Justice System For Detainees Is Moving At a Crawl

A U.S. guard watches over the detention compound at Guantanamo Bay, Cuba, from a tower. Defense officials have said they want to begin trying Sept. 11 suspects held at the prison before the Bush administration ends, but those involved say that is highly unlikely to happen.
A U.S. guard watches over the detention compound at Guantanamo Bay, Cuba, from a tower. Defense officials have said they want to begin trying Sept. 11 suspects held at the prison before the Bush administration ends, but those involved say that is highly unlikely to happen. (By Brennan Linsley -- Associated Press)
By Josh White
Washington Post Staff Writer
Tuesday, May 6, 2008

GUANTANAMO BAY, Cuba -- At the end of a tattered, sunbaked runway dotted with large green tents here is a building aptly called the Expeditionary Legal Complex Courtroom, surrounded by coils of concertina wire, where the most notorious alleged terrorists in U.S. custody are supposed to face charges related to the Sept. 11, 2001, attacks.

Nearly seven years later, however, not one of the approximately 775 terrorism suspects who have been held on this island has faced a jury trial inside the new complex, and U.S. officials think it is highly unlikely that any of the Sept. 11 suspects will before the Bush administration ends.

Though men such as Khalid Sheik Mohammed, the alleged Sept. 11 mastermind, are expected to be arraigned in coming months -- appearing publicly for the first time after years of secret detention and harsh interrogations -- officials say it could be a year or longer before worldwide audiences will see even the first piece of evidence or testimony against them.

"I think it's a near-impossibility that these cases will be in court before the end of the administration," said Jennifer Daskal, senior counterterrorism counsel at Human Rights Watch, who has observed numerous court hearings on the island.

"Some of the detainees haven't even seen their lawyers yet, there's incredibly complicated issues about access to evidence and discovery, and as we've seen with every single case to date, it's incredibly hard to move through a system that lacks established rules and precedent," she said. "Every little detail ends up being contested, because it's an entirely new system of justice."

That new system, set up by Congress's Military Commissions Act of 2006, so far has been entangled by numerous motions that challenge its fairness and constitutionality. Military officers presiding over the cases have had to make critical decisions on the fly, including some appealed to another new court created by the same legislation.
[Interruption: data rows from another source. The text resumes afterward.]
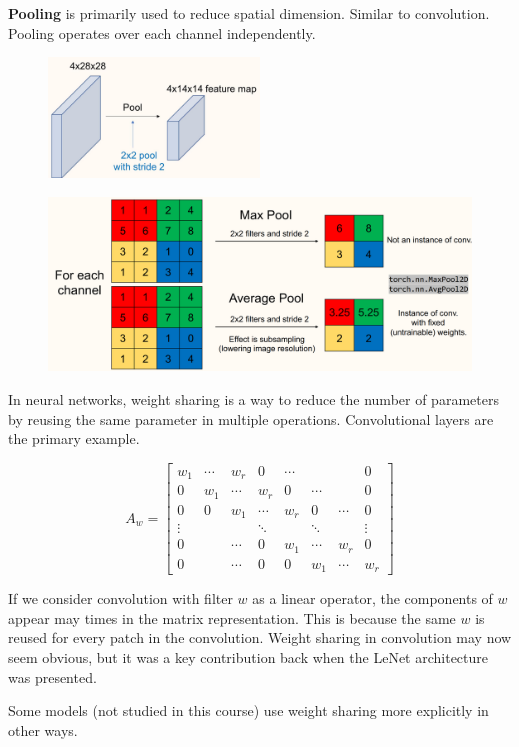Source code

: \begin{concept}[5.8][Pooling]
    \textbf{Pooling} is primarily used to reduce spatial dimension.
    Similar to convolution.
    Pooling operates over each channel independently.

    \begin{figure}[H]
        \centering
        \includegraphics[width=0.5\textwidth]{.././assets/5.6.jpg}
    \end{figure}

    \begin{figure}[H]
        \centering
        \includegraphics[width=1.0\textwidth]{.././assets/5.7.png}
    \end{figure}
\end{concept}

\begin{concept}
    In neural networks, weight sharing is a way to reduce the number of parameters by reusing the same parameter in multiple operations. Convolutional layers are the primary example.

    $$
    A_{w}=\left[\begin{array}{cccccccc}
    w_{1} & \cdots & w_{r} & 0 & \cdots & & & 0 \\
    0 & w_{1} & \cdots & w_{r} & 0 & \cdots & & 0 \\
    0 & 0 & w_{1} & \cdots & w_{r} & 0 & \cdots & 0 \\
    \vdots & & & \ddots & & \ddots & & \vdots \\
    0 & & \cdots & 0 & w_{1} & \cdots & w_{r} & 0 \\
    0 & & \cdots & 0 & 0 & w_{1} & \cdots & w_{r}
    \end{array}\right]
    $$

    If we consider convolution with filter $w$ as a linear operator, the components of $w$ appear may times in the matrix representation.
    This is because the same $w$ is reused for every patch in the convolution.
    Weight sharing in convolution may now seem obvious, but it was a key contribution back when the LeNet architecture was presented.

    Some models (not studied in this course) use weight sharing more explicitly in other ways.
\end{concept}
Although defense officials have said they want to start the Sept. 11 trials before the Bush administration ends -- and one high-ranking Pentagon officer has been quoted talking about the "strategic political value" of doing so before the November elections -- those involved privately agree that opening statements could be a year or more away.

Lawyers for some of the detainees jointly charged in the 2001 attacks say they are going to have to navigate an unprecedented volume of classified evidence and complex legal issues, and to mount a defense against the death penalty -- all matters that have not been adjudicated in earlier detainee cases.
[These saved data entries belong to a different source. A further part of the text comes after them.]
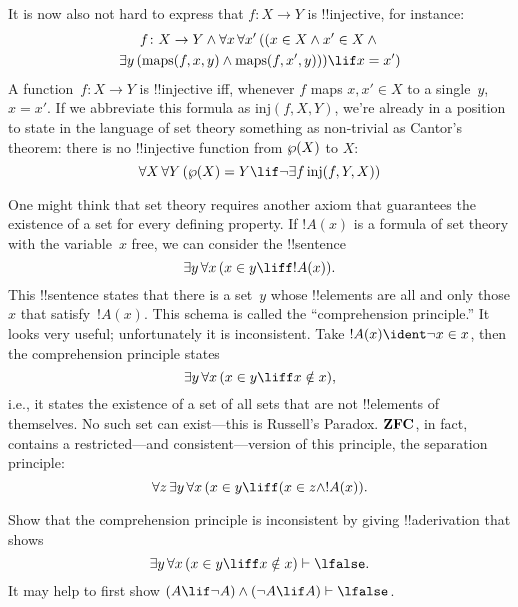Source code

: \documentclass[../../../include/open-logic-section]{subfiles}
\begin{document}
It is now also not hard to express that $f\colon X \to Y$ is
!!{injective}, for instance:
\begin{multline*}
 f \colon X \to Y \land \lforall[x][\lforall[x'][((x \in X \land x' \in
     X \land {}]] \\
 \lexists[y][(\mathrm{maps}(f, x, y) \land \mathrm{maps}(f,
        x', y))]) \lif x = x')
\end{multline*}
A function~$f\colon X \to Y$ is !!{injective} iff, whenever $f$ maps $x, x'
\in X$ to a single~$y$, $x = x'$.  If we abbreviate this formula as
$\mathrm{inj}(f, X, Y)$, we're already in a position to state in the
language of set theory something as non-trivial as Cantor's theorem:
there is no !!{injective} function from $\wp(X)$ to $X$:
\[
\lforall[X][\lforall[Y][(\Pow{X} = Y \lif
    \lnot\lexists[f][\mathrm{inj}(f, Y, X)])]]
\]

One might think that set theory requires another axiom that guarantees
the existence of a set for every defining property. If $!A(x)$ is a
formula of set theory with the variable~$x$ free, we can consider the
!!{sentence}
\[
\lexists[y][\lforall[x][(x \in y \liff !A(x))]].
\]
This !!{sentence} states that there is a set~$y$ whose !!{element}s
are all and only those $x$ that satisfy~$!A(x)$. This schema is called
the ``comprehension principle.''  It looks very useful; unfortunately
it is inconsistent.  Take $!A(x) \ident \lnot x \in x$, then the
comprehension principle states
\[
\lexists[y][\lforall[x][(x \in y \liff x \notin x)]],
\]
i.e., it states the existence of a set of all sets that are not
!!{element}s of themselves. No such set can exist---this is Russell's
Paradox.  $\Log{ZFC}$, in fact, contains a restricted---and
consistent---version of this principle, the separation principle:
\[
\lforall[z][\lexists[y][\lforall[x][(x \in y \liff (x \in z \land
      !A(x))]]].
\]

\begin{prob}
Show that the comprehension principle is inconsistent by giving
!!a{derivation} that shows
\[
\lexists[y][\lforall[x][(x \in y \liff x \notin x)]] \Proves \lfalse.
\]
It may help to first show $(A \lif \lnot A) \land (\lnot A \lif A)
\Proves \lfalse$.
\end{prob}
\end{document}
Susan Crawford, who supervises the military commissions process, has not yet even formally referred the Sept. 11 cases to trial, although arraignments could occur a month or so later.

Air Force Brig. Gen. Thomas Hartmann, the top legal authority in the Pentagon's Office of Military Commissions, said: "Assuming it's referred, I expect there to be vigorous litigation by the defense community and the prosecution community." He declined to speculate how long it might take but said: "It will be helpful to the process for there to be a litigated case."

Since the U.S. detention facility on this southeastern corner of Cuba opened in January 2002, only one military commission has reached a verdict, when Australian David Hicks pleaded guilty to terrorism charges in March 2007. It was part of a politically orchestrated deal that returned Hicks to his home country to serve out his sentence. He was released Dec. 29.

None of the other 14 Guantanamo Bay detainees charged with crimes, including the six alleged Sept. 11 co-conspirators, has seen a courtroom for anything other than arraignments or legal motions.